Цесаревич Константин - [10]

Шрифт
Интервал

Ланской писал:

"Всемилостивейший Государь

Бывшего Сената герцогства Варшавского президент Островский объявил публике повеление к нему Вашего Императорского Величества об участи герцогства.

Хотя полагаю, что доведено уже до сведения Вашего Величества, как принято сие объявление, но вменяю в обязанность со своей стороны довести Вашему Величеству, что оно не произвело такого влияния, какого ожидать бы можно от народа более чувствительного.

Причиною есть следующее:

Более уже года, хотя не совершенно, но уже известно было настоящее событие. Во все сие время непрестанно было толковано, каким образом восстановится существование Польши? Всеобщее желание, частию — искренно, частию — притворно запальчивое, но имеющее одну и ту же цель: чтобы быть Польше владением отдельным и в том же пространстве, в каком было оно прежде разделений. Сие желание так помрачило некоторые умы, что вместо довлеемой признательности к беспримерным благотворениям Вашего И. Величества, вместо покорного благодарения за высокое к судьбе сей нации участие, наконец, вместо того, чтобы чувствовать, чтобы превозноситься снисхождением, с которым Ваше И. Величество соизволили осчастливить их принятием титула короля, они (подстрекаемые свойственною некоторым кичливостью, что по твердости духа, по храбрости и другим мнимым достоинствам — они единственные!) наполнились мечтанием, что восстановление королевства Польши по-прежнему быть должно, и так решительно определяли сие, как бы имели право того требовать.

Обольщенные таковым заблуждением, казались доброхотнее для нас, нежели когда-нибудь. Но теперь сие прельщение исчезло и холодность, — особенно, как говорят, — через отделение некоторых частей герцогства к Пруссии и Австрии, — становится приметною до такой опрометчивости, что объявление титула короля и уверение в будущем конституционном правлении принимается не за милость, но за опасения последствий от беглеца с Эльбы.

Я уверен в душе моей, что приверженность некоторых, а особливо, военных, к врагу Европы (Наполеону) — не угаснет и ничто не обратит к нам их расположения. Туда манят их прелести грабежа, там господствует дерзкая вольность, там ни за какое бесчиние нет ответственности.
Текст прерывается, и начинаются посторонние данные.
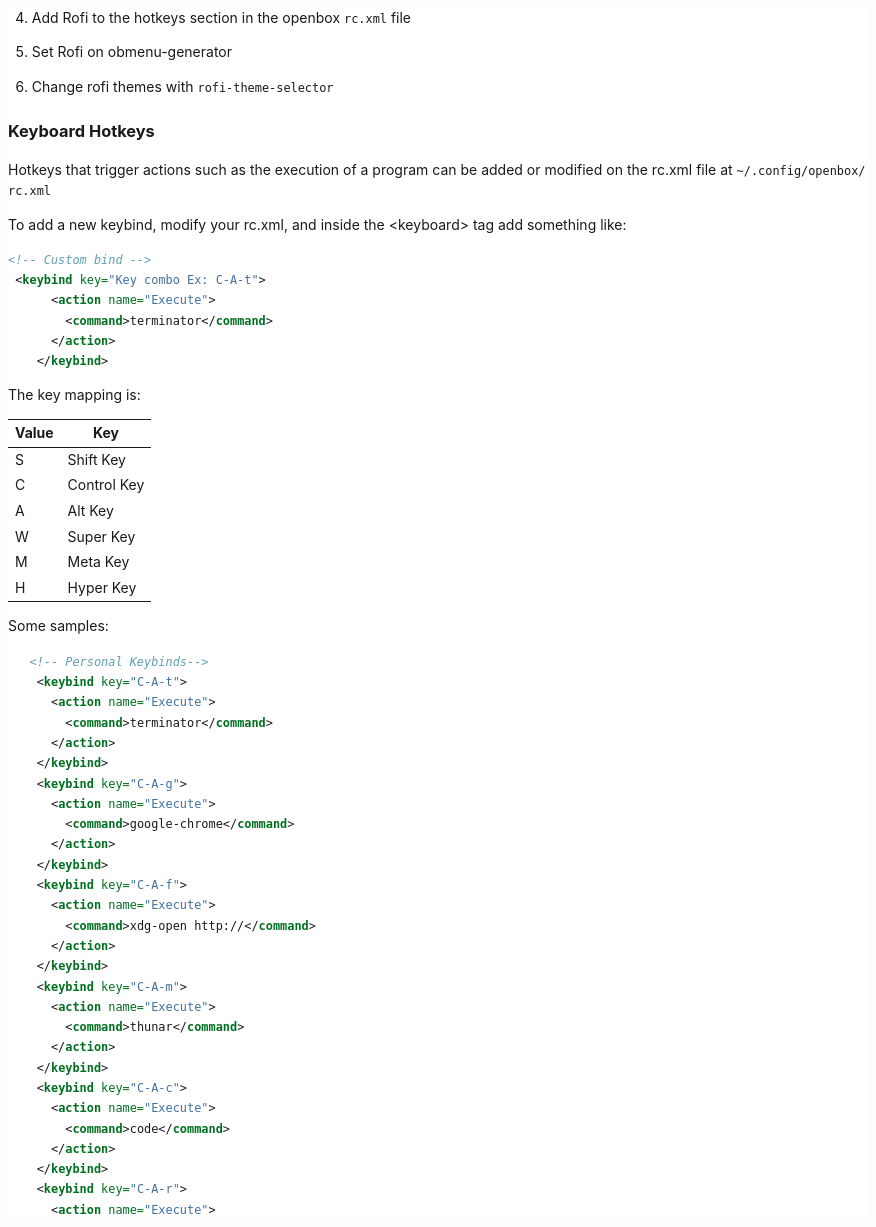 4. Add Rofi to the hotkeys section in the openbox `rc.xml` file

5. Set Rofi on obmenu-generator

6. Change rofi themes with `rofi-theme-selector`

### Keyboard Hotkeys

Hotkeys that trigger actions such as the execution of a program can be added or modified on the rc.xml file at `~/.config/openbox/rc.xml`

To add a new keybind, modify your rc.xml, and inside the \<keyboard> tag add something like:

``` xml
<!-- Custom bind -->
 <keybind key="Key combo Ex: C-A-t">
      <action name="Execute">
        <command>terminator</command>
      </action>
    </keybind>
```

The key mapping is:

| Value  |     Key     |
|--------|-------------|
|   S    | Shift Key   |
|   C    | Control Key |
|   A    | Alt Key     |
|   W    | Super Key   |
|   M    | Meta Key    |
|   H    | Hyper Key   |

Some samples:

``` xml
   <!-- Personal Keybinds-->
    <keybind key="C-A-t">
      <action name="Execute">
        <command>terminator</command>
      </action>
    </keybind>
    <keybind key="C-A-g">
      <action name="Execute">
        <command>google-chrome</command>
      </action>
    </keybind>
    <keybind key="C-A-f">
      <action name="Execute">
        <command>xdg-open http://</command>
      </action>
    </keybind>
    <keybind key="C-A-m">
      <action name="Execute">
        <command>thunar</command>
      </action>
    </keybind>
    <keybind key="C-A-c">
      <action name="Execute">
        <command>code</command>
      </action>
    </keybind>
    <keybind key="C-A-r">
      <action name="Execute">
```
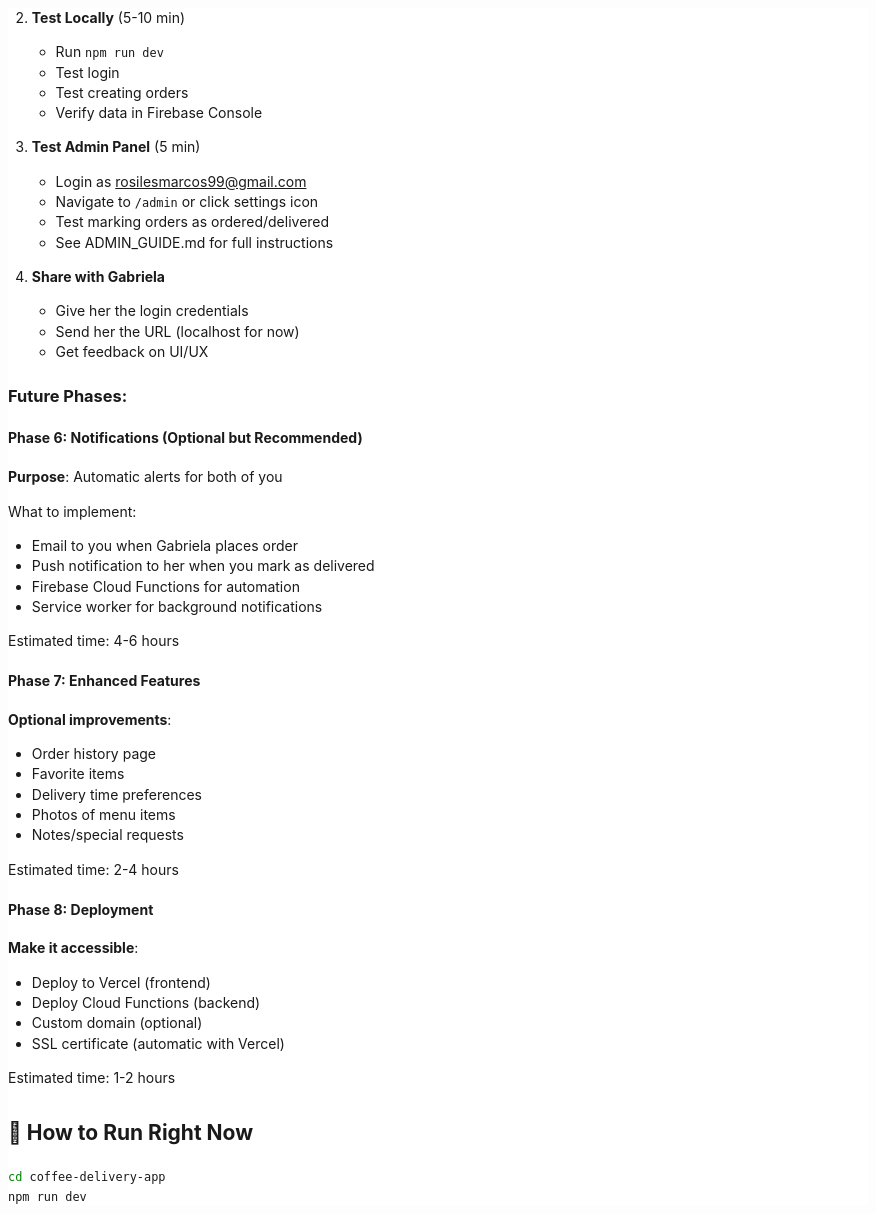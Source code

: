 2. **Test Locally** (5-10 min)
   - Run `npm run dev`
   - Test login
   - Test creating orders
   - Verify data in Firebase Console

3. **Test Admin Panel** (5 min)
   - Login as rosilesmarcos99@gmail.com
   - Navigate to `/admin` or click settings icon
   - Test marking orders as ordered/delivered
   - See ADMIN_GUIDE.md for full instructions

4. **Share with Gabriela**
   - Give her the login credentials
   - Send her the URL (localhost for now)
   - Get feedback on UI/UX

### Future Phases:

#### Phase 6: Notifications (Optional but Recommended)
**Purpose**: Automatic alerts for both of you

What to implement:
- Email to you when Gabriela places order
- Push notification to her when you mark as delivered
- Firebase Cloud Functions for automation
- Service worker for background notifications

Estimated time: 4-6 hours

#### Phase 7: Enhanced Features
**Optional improvements**:
- Order history page
- Favorite items
- Delivery time preferences
- Photos of menu items
- Notes/special requests

Estimated time: 2-4 hours

#### Phase 8: Deployment
**Make it accessible**:
- Deploy to Vercel (frontend)
- Deploy Cloud Functions (backend)
- Custom domain (optional)
- SSL certificate (automatic with Vercel)

Estimated time: 1-2 hours

## 🚀 How to Run Right Now

```bash
cd coffee-delivery-app
npm run dev
```
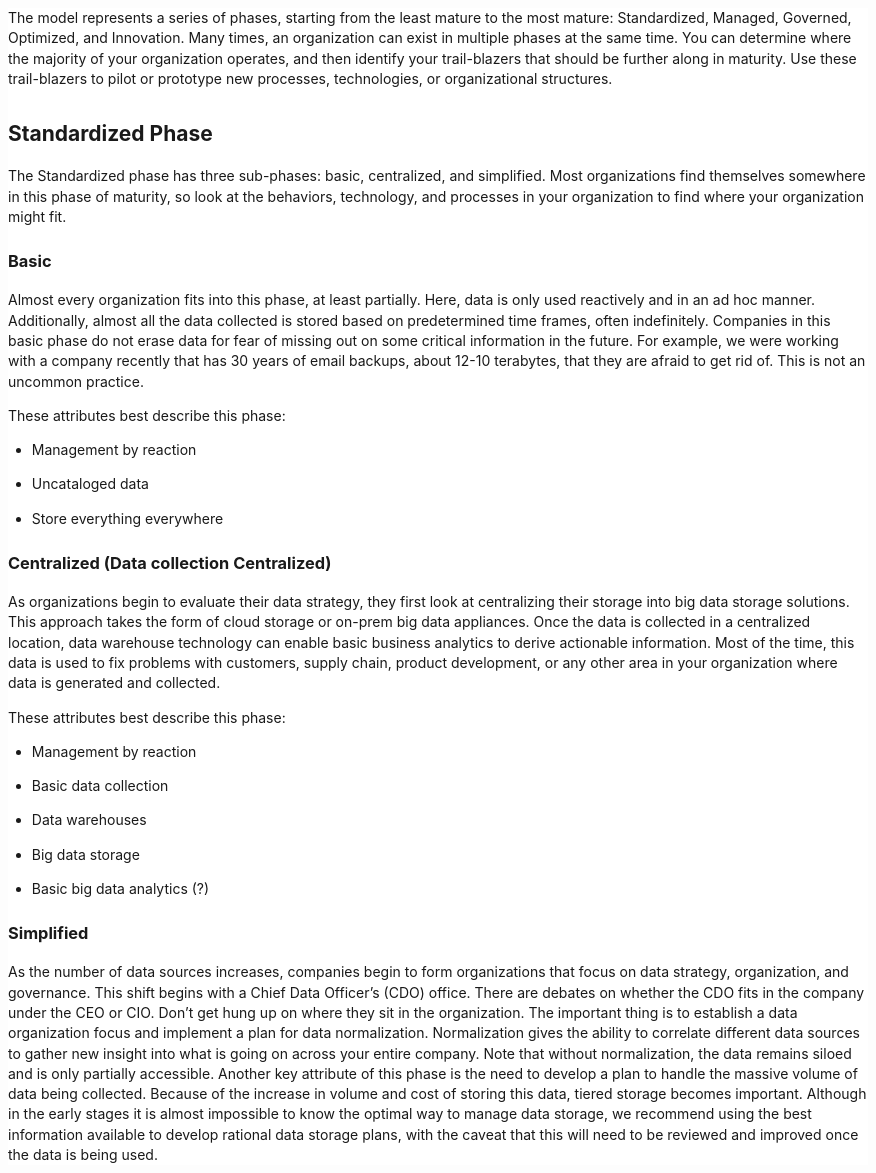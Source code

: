 The model represents a series of phases, starting from the least mature to the most mature: Standardized, Managed, Governed, Optimized, and Innovation. Many times, an organization can exist in multiple phases at the same time. You can determine where the majority of your organization operates, and then identify your trail-blazers that should be further along in maturity. Use these trail-blazers to pilot or prototype new processes, technologies, or organizational structures.

## Standardized Phase

The Standardized phase has three sub-phases: basic, centralized, and simplified. Most organizations find themselves somewhere in this phase of maturity, so look at the behaviors, technology, and processes in your organization to find where your organization might fit.

### Basic

Almost every organization fits into this phase, at least partially. Here, data is only used reactively and in an ad hoc manner. Additionally, almost all the data collected is stored based on predetermined time frames, often indefinitely. Companies in this basic phase do not erase data for fear of missing out on some critical information in the future. For example, we were working with a company recently that has 30 years of email backups, about 12-10 terabytes, that they are afraid to get rid of. This is not an uncommon practice. 

These attributes best describe this phase:

* Management by reaction

* Uncataloged data

* Store everything everywhere

### Centralized (Data collection Centralized)

As organizations begin to evaluate their data strategy, they first look at centralizing their storage into big data storage solutions. This approach takes the form of cloud storage or on-prem big data appliances. Once the data is collected in a centralized location, data warehouse technology can enable basic business analytics to derive actionable information. Most of the time, this data is used to fix problems with customers, supply chain, product development, or any other area in your organization where data is generated and collected. 

These attributes best describe this phase:

* Management by reaction

* Basic data collection

* Data warehouses

* Big data storage

* Basic big data analytics (?)

### Simplified

As the number of data sources increases, companies begin to form organizations that focus on data strategy, organization, and governance. This shift begins with a Chief Data Officer’s (CDO) office. There are debates on whether the CDO fits in the company under the CEO or CIO. Don’t get hung up on where they sit in the organization. The important thing is to establish a data organization focus and implement a plan for data normalization. Normalization gives the ability to correlate different data sources to gather new insight into what is going on across your entire company. Note that without normalization, the data remains siloed and is only partially accessible. Another key attribute of this phase is the need to develop a plan to handle the massive volume of data being collected. Because of the increase in volume and cost of storing this data, tiered storage becomes important. Although in the early stages it is almost impossible to know the optimal way to manage data storage, we recommend using the best information available to develop rational data storage plans, with the caveat that this will need to be reviewed and improved once the data is being used.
Здесь — порядок, чинопочитание, повиновение повелениям, точность в исполнений их и ответствие за преступление правил службы и даже правил добродетели.
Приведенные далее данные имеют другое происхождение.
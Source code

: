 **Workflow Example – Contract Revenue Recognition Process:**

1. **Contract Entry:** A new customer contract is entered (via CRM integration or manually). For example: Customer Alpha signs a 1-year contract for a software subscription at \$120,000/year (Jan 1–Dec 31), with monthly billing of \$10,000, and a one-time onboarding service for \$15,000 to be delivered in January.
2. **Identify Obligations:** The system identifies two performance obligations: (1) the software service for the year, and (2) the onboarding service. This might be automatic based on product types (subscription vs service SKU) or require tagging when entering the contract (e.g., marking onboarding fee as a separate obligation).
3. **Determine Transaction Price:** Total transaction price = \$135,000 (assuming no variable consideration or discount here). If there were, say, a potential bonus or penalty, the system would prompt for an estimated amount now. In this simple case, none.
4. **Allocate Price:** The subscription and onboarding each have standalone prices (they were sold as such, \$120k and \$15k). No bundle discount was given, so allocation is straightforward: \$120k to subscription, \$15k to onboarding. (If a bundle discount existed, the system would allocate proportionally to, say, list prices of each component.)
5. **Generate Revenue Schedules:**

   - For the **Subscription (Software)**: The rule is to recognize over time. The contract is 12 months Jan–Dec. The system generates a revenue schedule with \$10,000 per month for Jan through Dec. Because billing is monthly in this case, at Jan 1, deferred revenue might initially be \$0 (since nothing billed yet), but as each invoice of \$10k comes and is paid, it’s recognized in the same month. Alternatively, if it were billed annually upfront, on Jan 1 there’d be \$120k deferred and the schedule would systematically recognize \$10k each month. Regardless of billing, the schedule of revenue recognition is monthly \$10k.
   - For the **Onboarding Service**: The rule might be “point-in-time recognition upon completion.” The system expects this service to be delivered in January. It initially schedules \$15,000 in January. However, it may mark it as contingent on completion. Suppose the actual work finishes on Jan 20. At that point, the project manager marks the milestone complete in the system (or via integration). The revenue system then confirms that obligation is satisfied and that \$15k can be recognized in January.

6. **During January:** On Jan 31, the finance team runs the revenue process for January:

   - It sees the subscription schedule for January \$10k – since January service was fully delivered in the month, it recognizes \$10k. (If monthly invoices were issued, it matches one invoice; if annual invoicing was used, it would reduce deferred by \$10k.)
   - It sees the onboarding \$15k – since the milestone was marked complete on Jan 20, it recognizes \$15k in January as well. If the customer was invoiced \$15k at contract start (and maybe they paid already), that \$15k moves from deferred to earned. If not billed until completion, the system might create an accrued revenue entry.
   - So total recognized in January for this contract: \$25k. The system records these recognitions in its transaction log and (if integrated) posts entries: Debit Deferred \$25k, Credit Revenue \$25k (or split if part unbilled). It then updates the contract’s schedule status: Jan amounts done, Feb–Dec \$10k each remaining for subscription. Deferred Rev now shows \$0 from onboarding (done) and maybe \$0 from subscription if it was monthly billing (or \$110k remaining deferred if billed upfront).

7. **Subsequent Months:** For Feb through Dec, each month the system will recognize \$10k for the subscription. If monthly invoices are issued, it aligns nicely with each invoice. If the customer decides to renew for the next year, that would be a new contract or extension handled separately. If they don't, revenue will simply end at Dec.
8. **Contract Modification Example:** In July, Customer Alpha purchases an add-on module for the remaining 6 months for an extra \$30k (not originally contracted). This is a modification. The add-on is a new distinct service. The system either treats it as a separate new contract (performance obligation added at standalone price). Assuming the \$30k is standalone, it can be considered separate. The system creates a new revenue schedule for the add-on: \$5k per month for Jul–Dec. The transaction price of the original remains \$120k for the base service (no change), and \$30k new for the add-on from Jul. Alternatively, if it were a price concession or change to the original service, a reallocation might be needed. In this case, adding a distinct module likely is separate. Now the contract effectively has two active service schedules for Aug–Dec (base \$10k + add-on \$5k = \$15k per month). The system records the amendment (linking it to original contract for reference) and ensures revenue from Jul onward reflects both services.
Государь, прости русскому, открывающему перед тобой чувства свои, осмеливаюсь изъяснить, что благосердие твое и все усилия наши не могут быть сильны сблизить к нам народ и, вообще, войско польское, коего прежнее буйное поведение и сообразные оному наклонности противны священным нашим правилам и потому, если и не ошибаюсь, то в формируемом войске питаем мы змия, готового всегда излиять яд свой на нас.

Более не смею говорить о сем и, как сын отечества, как верный подданный Вашему Императорскому Величеству, не имею другой цели в сем донесении, кроме искреннего уверения, что ни в каком случае считать (рассчитывать) на поляков не можно.

Всемилостивейший Государь, Вашего Императорского Величества верноподданный Ланской".

Конечно, к этому письму надо подойти с особой меркой, не надо забывать, что сам Александр был иного мнения о храбрости поляков, как и об умеренности русских войск, нападающих на неприятельскую землю.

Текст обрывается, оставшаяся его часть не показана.